一个流派没有师承,没有教学与演奏的推承队伍,则不能成为一个派。必须有一个不断延续的师承关系和演奏群体,方可不断繁衍发展。蒋先生一生中培养了大批二胡演奏家,如:丁珰、谌亚新、刘北茂、陈强晔、蓝玉崧、陈汝亮、项祖英、张韶、吉桂珍、蒋巽风、王国潼、唐毓斌、肖白墉、周耀琨、沈汉志、安如励、蒋青、果俊明、蒋才如、吴素华、蒋静风、蒋伟风等,在坚持蒋派教学与传承及在舞台上仍把蒋派曲目作为演出曲目的有一大批人,他们中有的是蒋先生的亲传弟子或隔代传人,他们在演奏、教学、传承上形成了一个织体,把蒋派演奏艺术一代一代地向下传,有这个群体的师承与推承,蒋派演奏艺术便不是孤立的一种艺术形式,而是民族音乐大江中的河流,永不停息地向前。

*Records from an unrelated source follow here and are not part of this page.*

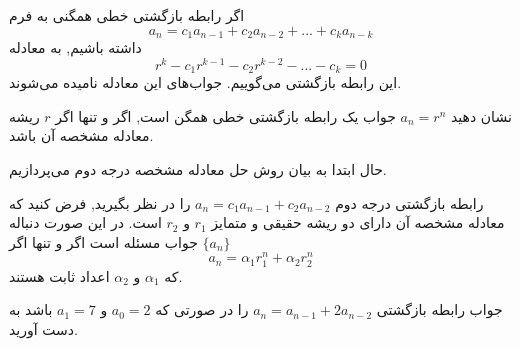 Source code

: 
\begin{DEFINITION}
    \p
    اگر رابطه‌ بازگشتی خطی همگنی به فرم
    \[a_n=c_{1}a_{n-1}+c_{2}a_{n-2}+...+c_{k}a_{n-k}\]
    داشته باشیم, به معادله
    \[r^k-c_{1}r^{k-1}-c_{2}r^{k-2}-...-c_{k}=0\]
     این رابطه‌ بازگشتی می‌گوییم.
     جواب‌های این معادله 
    نامیده می‌شوند.

\end{DEFINITION}
\begin{PROBLEM}
    \p
    نشان دهید
    $a_n=r^n$
    جواب یک رابطه‌ بازگشتی خطی همگن است, اگر و تنها اگر 
    $r$
    ریشه معادله مشخصه آن باشد.
\end{PROBLEM}
\p
حال
ابتدا به بیان روش حل معادله مشخصه درجه دوم می‌پردازیم.
\begin{THEOREM}
    \p
    رابطه‌ بازگشتی درجه دوم
    $a_n=c_1 a_{n-1}+c_2 a_{n-2}$
    را در نظر بگیرید, فرض کنید که معادله مشخصه آن دارای دو ریشه حقیقی و متمایز 
    $r_1$ و $r_2$
    است.
    در این صورت دنباله 
    $\{a_n\}$
    جواب مسئله است اگر و تنها اگر
    \[a_n=\alpha_1 r_1^n+\alpha_2 r_2^n\]
    که
    $\alpha_1$
    و
    $\alpha_2$
    اعداد ثابت هستند.

\end{THEOREM}
\begin{PROBLEM}
    \p
    جواب رابطه‌ بازگشتی 
    $a_n=a_{n-1}+2a_{n-2}$
    را در صورتی که
    $a_0=2$
    و
    $a_1=7$
    باشد به دست آورید.
\end{PROBLEM}
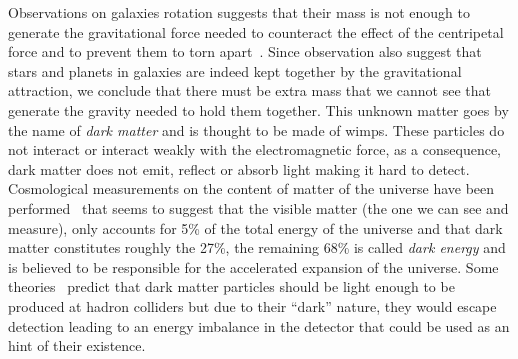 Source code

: Observations on galaxies rotation suggests that their mass is not enough to
generate the gravitational force needed to counteract the effect of the
centripetal force and to prevent them to torn apart~\cite{RotationCurves}. Since
observation also suggest that stars and planets in galaxies are indeed kept
together by the gravitational attraction, we conclude that there must be extra
mass that we cannot see that generate the gravity needed to hold them
together. This unknown matter goes by the name of \emph{dark matter} and is
thought to be made of \glspl{wimp}. These particles do not interact or interact
weakly with the electromagnetic force, as a consequence, dark matter does not
emit, reflect or absorb light making it hard to detect. Cosmological
measurements on the content of matter of the universe have been
performed~\cite{DMEvidence} that seems to suggest that the visible matter (the
one we can see and measure), only accounts for 5\% of the total energy of the
universe and that dark matter constitutes roughly the 27\%, the remaining 68\%
is called \emph{dark energy} and is believed to be responsible for the
accelerated expansion of the universe. Some theories~\cite{WIMPIntro} predict
that dark matter particles should be light enough to be produced at hadron
colliders but due to their ``dark'' nature, they would escape detection leading
to an energy imbalance in the detector that could be used as an hint of their
existence.
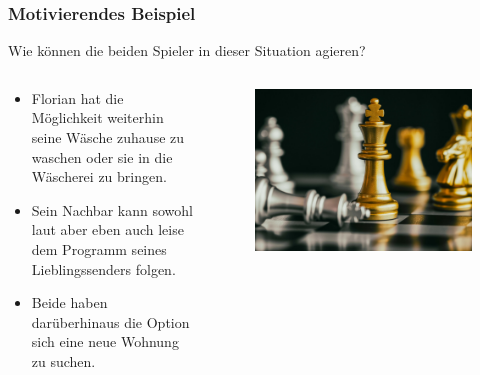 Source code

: \documentclass{beamer}
\begin{document}
        \begin{frame}
            \frametitle{Motivierendes Beispiel}
            Wie können die beiden Spieler in dieser Situation agieren?
            \begin{columns}
                \begin{column}{0.55\textwidth}
                    \begin{itemize}
                        \item Florian hat die Möglichkeit weiterhin seine Wäsche zuhause zu waschen oder sie in die Wäscherei
                            zu bringen.
                        \item Sein Nachbar kann sowohl laut aber eben auch leise dem Programm seines Lieblingssenders folgen. 
                        \item Beide haben darüberhinaus die Option sich eine neue Wohnung zu suchen.
                    \end{itemize}        
                \end{column}
                \begin{column}{0.35\textwidth}
                    \begin{figure}
                        \includegraphics[scale = 0.045]{images/strategy_chess.jpg}
                    \end{figure}
                \end{column}
            \end{columns}
        \end{frame}
\end{document}
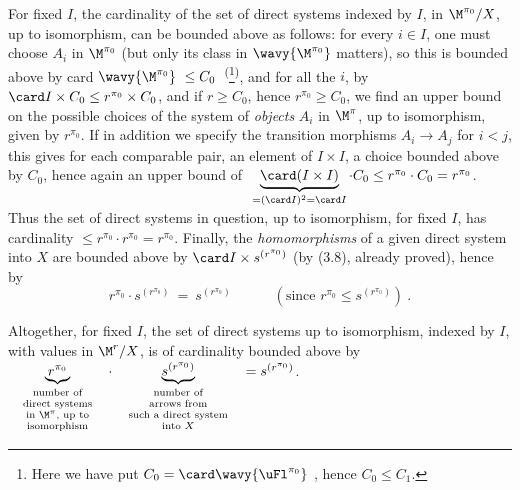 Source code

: For fixed $I$, the cardinality of the set of direct systems indexed by $I$, in $\M^{\pi_0}/X$, up to isomorphism, can be bounded above as follows: for every $i\in I$, one must choose $A_i$ in $\M^{\pi_0}$ (but only its class in $\wavy{\M^{\pi_0}}$ matters), so this is bounded above by card $\wavy{\M^{\pi_0}}\ \leq C_0$~\textsuperscript{(}\footnote[7]{Here we have put $C_0=\card\wavy{\uFl^{\pi_0}}$ , hence $C_0\leq C_1$.}\textsuperscript{)}, and for all the $i$, by $\card I\times C_0\leq r^{\pi_0}\times C_0$, and if $r\geq C_0$, hence $r^{\pi_0}\geq C_0$, we find an upper bound on the possible choices of the system of \textit{objects} $A_i$ in $\M^\pi$, up to isomorphism, given by $r^{\pi_0}$. If in addition we specify the transition morphisms $A_i\longrightarrow A_j$ for $i<j$, this gives for each comparable pair, an element of $I\times I$, a choice bounded above by $C_0$, hence again an upper bound of $\ \underbrace{\card(I\times I)}_{=(\card I)^2=\card I}\cdot C_0\leq r^{\pi_0}\cdot C_0=r^{\pi_0}$. Thus the set of direct systems in question, up to isomorphism, for fixed $I$, has cardinality $\leq r^{\pi_0}\cdot r^{\pi_0}=r^{\pi_0}$. Finally, the \textit{homomorphisms} of a given direct system into $X$ are bounded above by $\card I\times s^{(r^{\pi_0})}$ (by (3.8), already proved), hence by
\[
r^{\pi_0}\cdot s^{(r^{\pi_0})}\ =\ s^{(r^{\pi_0})}\qquad\quad(\text{since } r^{\pi_0}\leq s^{(r^{\pi_0})})\ .
\]

Altogether, for fixed $I$, the set of direct systems up to isomorphism, indexed by $I$, with values in $\M^r/X$, is  of cardinality bounded above by $\quad\underbrace{r^{\pi_0}}_{\text{\scriptsize\begin{tabular}{@{}c@{}}number of\\ direct systems\\ in $\M^\pi$, up to\\ isomorphism\end{tabular}}}\quad\cdot\quad\underbrace{s^{(r^{\pi_0})}}_{\text{\scriptsize\begin{tabular}{@{}c@{}}number of\\ arrows from\\ such a direct system\\ into $X$\end{tabular}}}\quad=s^{(r^{\pi_0})}$.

我不是蒋先生的入室弟子,也不是他音乐学院二胡专业的学生,但从进入中央音乐学院附中(1960年)到工作后的几十年中却一直不断得到先生的亲传,尤其是我工作后,每当打电话希望先生给上堂课,先生从未拒绝过。初听蒋风之的名字是50年代习琴之始从收音机中听到的,《汉宫秋月》那满腔愁怨给了我极大的震撼。从中央音乐学院附中到中国音乐学院,每次都能见到先生清瘦健康的身影,而且每次都能听到先生对我很简短的考后评语,有表扬,也有批评。正式登门学习,应该是70年代的事情了(不定期上课)。在先生指导下学习的曲目有:《汉宫秋月》《病中吟》《闲居吟》《月夜》《听松》《二泉映月》等曲目。上课时,先生永远是一杯清茶,有时旁边放两个南式宜兴老腌鸡蛋(以便打尖),课上先生不但说,而且不断做示范。为一个弓子的收与放,为一个迟到揉弦的火候,为一个吟揉的恰如其分,先生一一说到,从不马虎。而且先生的课引导胜过说教,更多的是鼓励。那时上课是不讲什么课时费的,只讲师生情谊,最多也就是天热了给老师买个瓜,先生还一再说“工资不高,少花钱”。现在想起来那种亲情很难遇到了。可以说我在传统曲目学习上的很多东西,都有先生的心血。有时我现在的学生说为什么这个曲子说得这么细,我常说:“那不是我说的,是蒋先生说的话。”另一点终生不忘的是先生对自己永无止境的学习态度和直到生命最后一刻的敬业精神。1985年先生去世前一年我去上课,那时先生边上课,边用沾过水的干净纱布不断地擦嘴,我后来才知道这是老年人身体最后时期的症状,但先生精神依旧和往常一样。他拿出他油印的《听松》谱子说“这里弓法我又动了几处,你拿去,你也当了多年老师了,教学中有用,给学生也带几份去”。直至今日那份谱子仍是我谱子资料中最珍贵的。多年上课我知道,先生的弓法,不是永远固定不变的,只要他认为有一种更具表现力的弓法,他就改动,这也正是他永不满足的一个实例。我们看1989年出版的《蒋风之二胡演奏艺术》一书的编后语(蒋青老师写)“本书中收进的十首刘天华先生的创作曲谱,虽在谱面上和弓指法上与原谱略有不同,但父亲所作的某些小改动和艺术上的处理都曾得到过刘天华先生的赞许”,仅此一点看出蒋先生并不是死背生吃,而是在不断地开拓,这种精神造就了他一生的敬业追求,也造就了蒋派演奏艺术的最后成果。对于上课示范问题,他多次表示“作为一个专业课老师,一定要做示范,光说不动是不能称为人师的”。所以多年来,我在上课中一直遵循这一点,说要说到点子上,不药到病除不能说称职。说了听不明白就一定要示范,有时是带“反复”记号的,这样才能出成绩。

先生离开我们18年了,二胡演奏艺术进入一个新世纪,处在全面发展的高峰时期。回眸上一百年的历史,在二胡演奏艺术史上应该有蒋风之先生重重的一笔,这也是写这篇文章的主要目的。